= Safiatou Nana =

Burkinabé solar energy engineer

Safiatou Nana is a Burkinabé renewable solar energy engineer and entrepreneur. She has focused her research and work on producing energy in rural communities through off-grid solar-powered systems. Nana was named one of the "5 African innovators to watch in 2019 and beyond" by One due to her work on a mobile solar powered water pumping system.

== Education ==
Nana gained her BSc in electrical engineering at the Institut International d'Ingénierie de l'Eau et de l'Environnement (2iE) in 2014 before gaining her MSc in Renewable Energy Engineering at The Pan African University Institute of Water and Energy Sciences (including Climate Change) (PAUWES) in 2016.

== Work ==

=== Renewable Energy ===
Safiatou worked as an assistant energy engineer in 2014 with PPS (Project Production Solaire) Sarl. She focused on the design, cost analysis and technical feasibility of off-grid solar energy systems for remote sites. In 2016 Safiatou worked as a junior engineer at the Kwame Nkrumah' University of Science and Technology. She focused on assessment of bio-methane production from waste in order to research utilization of slaughter wastes potential towards energy self-sufficiency. From 2016 to 2017 Safiatou was a community manager for the African Network for Solar Energy - ANSOLE.
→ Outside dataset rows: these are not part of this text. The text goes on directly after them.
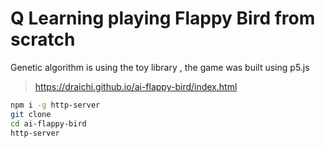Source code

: # Q Learning playing Flappy Bird from scratch

Genetic algorithm is using the toy library , the game was built using p5.js

>https://draichi.github.io/ai-flappy-bird/index.html

```sh
npm i -g http-server
git clone
cd ai-flappy-bird
http-server
```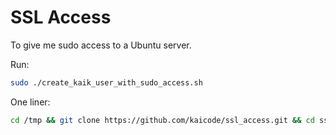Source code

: SSL Access
==========

To give me sudo access to a Ubuntu server.

Run:

```sh
sudo ./create_kaik_user_with_sudo_access.sh
```

One liner:
```sh
cd /tmp && git clone https://github.com/kaicode/ssl_access.git && cd ssh_access && ./create_kaik_user_with_sudo_access.sh && echo 'Kai has access' && cd .. && rm -r ssh_access
```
Safiatou became the co-founder and Deputy Secretary General of the Youth for Energy Saving organisation in early 2017. This organisation brings together young people and other stakeholders to raise awareness about energy saving in schools, university residences, and other public buildings in Burkina Faso. She left in late 2018.

In May 2018, Nana founded SolarKoodoo and Sun-Taklas Energy, becoming the chief executive officer and managing director of the companies respectively. The start ups are focused on providing renewable energy solutions to rural Burkina Faso with the use of solar energy cells.

=== Fashion ===
Nana is the CEO of Yiri Accessories, a fashion brand that designs, produces, and sells handbags and other accessories made locally with African materials.

=== Blogging ===
Nana runs the blog EnergyIn'Afrik which she launched on 2017. She writes about energy issues within Africa and how research within the continent has contributed to the renewable energy literature. Nana focuses on a range of subjects including solar panels, energy storage, energy efficiency, smart appliances, electric vehicles, energy harvesting, entrepreneurship in the energy sector.

== Awards ==
Nana has been shortlisted for the Africa Prize for Engineering Innovation by the Royal Academy of Engineering. Nana was shortlisted due to her work on SolarKoodo as a movable solar water pumping system that aids farmers to pull water from boreholes in off-grid regions where water tables drop very low whilst also being able to electrify homes.